The call graph is actually a directed multigraph—directed because the two ends of a call can be distinguished as originator and receiver, a multigraph because a pair of telephones can exchange more than one call in a day. For ease of analysis, these aspects of the graph are sometimes ignored: Sets of multiple edges are collapsed into a single edge, and the graph is treated as if it were undirected. (The graph also has some 255 self-loops, which I find rather puzzling. I seldom call myself, and it's never long-distance.)

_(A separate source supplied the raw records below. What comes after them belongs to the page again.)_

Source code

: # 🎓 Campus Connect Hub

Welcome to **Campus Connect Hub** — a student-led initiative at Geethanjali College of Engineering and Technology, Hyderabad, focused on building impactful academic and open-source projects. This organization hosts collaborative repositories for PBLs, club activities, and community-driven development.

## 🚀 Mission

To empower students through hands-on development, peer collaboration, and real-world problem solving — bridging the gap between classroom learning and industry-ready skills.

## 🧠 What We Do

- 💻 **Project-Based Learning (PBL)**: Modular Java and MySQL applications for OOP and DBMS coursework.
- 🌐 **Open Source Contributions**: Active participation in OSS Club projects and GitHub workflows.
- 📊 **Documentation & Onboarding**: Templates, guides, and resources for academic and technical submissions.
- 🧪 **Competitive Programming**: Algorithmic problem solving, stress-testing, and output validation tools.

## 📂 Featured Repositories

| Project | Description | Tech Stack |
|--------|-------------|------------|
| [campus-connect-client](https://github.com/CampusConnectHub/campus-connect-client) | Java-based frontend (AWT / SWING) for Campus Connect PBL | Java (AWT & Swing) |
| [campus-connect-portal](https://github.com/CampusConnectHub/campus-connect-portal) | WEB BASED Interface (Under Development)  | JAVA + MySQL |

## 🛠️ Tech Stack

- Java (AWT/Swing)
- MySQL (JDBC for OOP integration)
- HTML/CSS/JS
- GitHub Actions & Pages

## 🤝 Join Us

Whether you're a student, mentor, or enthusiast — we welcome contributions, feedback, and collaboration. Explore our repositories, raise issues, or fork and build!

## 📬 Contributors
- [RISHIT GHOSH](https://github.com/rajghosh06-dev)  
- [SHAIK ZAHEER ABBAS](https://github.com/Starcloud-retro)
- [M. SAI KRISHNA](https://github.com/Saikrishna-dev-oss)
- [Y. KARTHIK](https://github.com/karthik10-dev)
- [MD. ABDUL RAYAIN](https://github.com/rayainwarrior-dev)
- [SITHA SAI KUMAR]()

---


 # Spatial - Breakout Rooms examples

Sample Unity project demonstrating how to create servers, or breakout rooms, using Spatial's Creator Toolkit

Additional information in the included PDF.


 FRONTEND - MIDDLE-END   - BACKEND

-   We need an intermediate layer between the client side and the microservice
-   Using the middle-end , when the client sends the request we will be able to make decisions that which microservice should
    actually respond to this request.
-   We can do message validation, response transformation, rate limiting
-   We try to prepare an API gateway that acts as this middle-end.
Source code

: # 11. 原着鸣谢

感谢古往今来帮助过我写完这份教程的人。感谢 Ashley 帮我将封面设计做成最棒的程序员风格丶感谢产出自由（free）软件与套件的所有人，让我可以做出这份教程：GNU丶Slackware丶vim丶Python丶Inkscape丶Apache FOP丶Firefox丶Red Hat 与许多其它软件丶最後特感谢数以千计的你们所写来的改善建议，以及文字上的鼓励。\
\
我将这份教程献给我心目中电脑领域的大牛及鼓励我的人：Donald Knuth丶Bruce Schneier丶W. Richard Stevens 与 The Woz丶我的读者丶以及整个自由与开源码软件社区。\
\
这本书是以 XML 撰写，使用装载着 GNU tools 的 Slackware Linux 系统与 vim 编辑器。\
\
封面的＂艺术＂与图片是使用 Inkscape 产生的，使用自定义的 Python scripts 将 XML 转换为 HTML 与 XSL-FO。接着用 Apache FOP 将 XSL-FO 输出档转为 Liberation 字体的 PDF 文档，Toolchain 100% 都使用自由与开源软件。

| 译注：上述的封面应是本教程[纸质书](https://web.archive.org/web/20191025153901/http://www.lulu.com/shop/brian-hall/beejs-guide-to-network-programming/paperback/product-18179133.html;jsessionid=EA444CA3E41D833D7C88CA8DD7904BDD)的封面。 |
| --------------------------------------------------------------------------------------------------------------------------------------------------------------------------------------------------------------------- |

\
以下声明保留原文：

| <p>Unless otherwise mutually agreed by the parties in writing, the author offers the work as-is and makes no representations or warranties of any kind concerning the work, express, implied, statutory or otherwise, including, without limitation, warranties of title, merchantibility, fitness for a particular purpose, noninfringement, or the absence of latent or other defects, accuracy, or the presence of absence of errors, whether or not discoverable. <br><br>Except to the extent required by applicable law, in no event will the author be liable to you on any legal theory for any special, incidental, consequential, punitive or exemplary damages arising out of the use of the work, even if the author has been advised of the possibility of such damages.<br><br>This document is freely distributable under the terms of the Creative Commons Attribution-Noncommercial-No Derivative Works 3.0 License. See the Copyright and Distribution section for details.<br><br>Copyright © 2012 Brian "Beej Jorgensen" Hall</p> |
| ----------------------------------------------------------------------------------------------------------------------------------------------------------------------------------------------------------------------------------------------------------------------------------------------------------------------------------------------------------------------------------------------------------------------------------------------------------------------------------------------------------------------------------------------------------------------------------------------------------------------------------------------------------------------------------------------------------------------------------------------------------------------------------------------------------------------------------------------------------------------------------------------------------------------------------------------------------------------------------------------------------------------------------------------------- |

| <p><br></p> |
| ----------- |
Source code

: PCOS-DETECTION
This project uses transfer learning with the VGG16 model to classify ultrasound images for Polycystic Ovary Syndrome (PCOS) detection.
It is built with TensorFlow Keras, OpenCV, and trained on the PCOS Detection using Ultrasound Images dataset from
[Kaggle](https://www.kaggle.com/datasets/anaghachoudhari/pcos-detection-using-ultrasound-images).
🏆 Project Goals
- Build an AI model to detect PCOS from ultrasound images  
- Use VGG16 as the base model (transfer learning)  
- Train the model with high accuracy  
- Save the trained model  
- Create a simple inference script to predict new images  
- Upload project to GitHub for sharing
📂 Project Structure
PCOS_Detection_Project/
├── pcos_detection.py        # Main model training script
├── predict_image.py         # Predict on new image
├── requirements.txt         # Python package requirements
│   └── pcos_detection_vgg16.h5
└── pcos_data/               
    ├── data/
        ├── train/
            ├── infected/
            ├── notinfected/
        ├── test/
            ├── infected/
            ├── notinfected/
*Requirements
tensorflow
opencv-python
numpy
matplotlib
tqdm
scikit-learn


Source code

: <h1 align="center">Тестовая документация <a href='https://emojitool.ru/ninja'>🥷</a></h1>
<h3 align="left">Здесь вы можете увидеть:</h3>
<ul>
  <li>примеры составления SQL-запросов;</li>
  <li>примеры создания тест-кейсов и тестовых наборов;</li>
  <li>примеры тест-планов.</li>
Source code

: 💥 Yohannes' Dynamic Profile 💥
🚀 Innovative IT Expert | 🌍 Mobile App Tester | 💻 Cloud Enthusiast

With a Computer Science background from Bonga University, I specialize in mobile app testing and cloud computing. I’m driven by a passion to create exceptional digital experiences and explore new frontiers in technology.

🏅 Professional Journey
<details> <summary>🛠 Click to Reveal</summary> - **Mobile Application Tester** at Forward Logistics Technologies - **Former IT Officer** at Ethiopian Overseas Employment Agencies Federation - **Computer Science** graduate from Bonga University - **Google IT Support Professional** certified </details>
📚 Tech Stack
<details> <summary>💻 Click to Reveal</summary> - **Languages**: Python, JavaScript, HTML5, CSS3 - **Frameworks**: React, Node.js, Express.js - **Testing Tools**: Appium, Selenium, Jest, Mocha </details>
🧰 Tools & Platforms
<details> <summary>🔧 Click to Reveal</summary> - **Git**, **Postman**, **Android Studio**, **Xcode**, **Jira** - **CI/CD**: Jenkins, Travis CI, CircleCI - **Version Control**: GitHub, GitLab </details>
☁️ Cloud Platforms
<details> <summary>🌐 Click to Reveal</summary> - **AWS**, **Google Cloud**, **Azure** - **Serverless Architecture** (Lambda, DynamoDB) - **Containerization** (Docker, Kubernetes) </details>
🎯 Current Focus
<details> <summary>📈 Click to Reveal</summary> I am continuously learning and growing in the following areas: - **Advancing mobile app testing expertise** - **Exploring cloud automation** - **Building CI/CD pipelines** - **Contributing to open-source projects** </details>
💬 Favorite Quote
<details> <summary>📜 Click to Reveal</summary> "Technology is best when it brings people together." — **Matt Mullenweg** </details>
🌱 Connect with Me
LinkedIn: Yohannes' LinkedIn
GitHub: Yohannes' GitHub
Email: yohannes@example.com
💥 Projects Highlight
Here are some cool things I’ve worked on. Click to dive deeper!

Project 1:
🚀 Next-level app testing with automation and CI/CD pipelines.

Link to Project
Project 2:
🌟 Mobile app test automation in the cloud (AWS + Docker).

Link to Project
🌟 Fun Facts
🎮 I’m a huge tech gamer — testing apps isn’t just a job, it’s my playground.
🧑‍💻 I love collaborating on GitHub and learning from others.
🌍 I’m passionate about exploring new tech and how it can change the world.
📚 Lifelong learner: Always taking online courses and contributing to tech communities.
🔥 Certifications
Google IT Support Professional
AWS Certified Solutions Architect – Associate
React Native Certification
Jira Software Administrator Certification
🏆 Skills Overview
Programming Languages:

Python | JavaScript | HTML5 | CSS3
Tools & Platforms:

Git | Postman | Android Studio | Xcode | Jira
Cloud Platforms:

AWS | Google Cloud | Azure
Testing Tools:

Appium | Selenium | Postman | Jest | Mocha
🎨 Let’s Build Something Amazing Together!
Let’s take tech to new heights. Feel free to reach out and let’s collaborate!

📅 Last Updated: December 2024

The first challenge in studying the call graph is that you can't swallow it whole. Even though the analysis was done on a computer with six gigabytes of main memory, the full graph would not fit. Under these conditions most algorithms are ruinously inefficient, because pieces of the graph have to be repeatedly shuttled between memory and disk storage. The call graph has therefore become a test-bed for algorithms designed to run quickly on data held in external storage.
What did Abello, Pardalos and Resende learn about the call graph? It is not a connected graph but has 3.7 million separate components, most of them tiny; three-fourths of the components are pairs of telephones that called only each other. Yet the call graph also has one giant connected component, with 44,989,297 vertices, or more than 80 percent of the total. The emergence of a giant component is characteristic of Erdos-Rényi random graphs, but the pattern of connections in the call graph is surely not random. Some models that might describe it will be taken up in Part II of this article, to appear in the March–April issue.
Abello and his colleagues went hunting within the call graph for structures called cliques, or complete graphs. They are graphs in which every vertex is joined by an edge to every other vertex. Identifying the largest such structure—the maxclique—is computationally difficult even in a graph of moderate size. In the call graph, the only feasible strategy is a probabilistic search that finds large cliques without proving them maximal. Abello et al. found cliques of size 30, which are almost surely the largest. Remarkably, there are more than 14,000 of these 30-member cliques. Each clique represents a distinct group of 30 individuals in which everyone talked with everyone else at least once in the course of a day.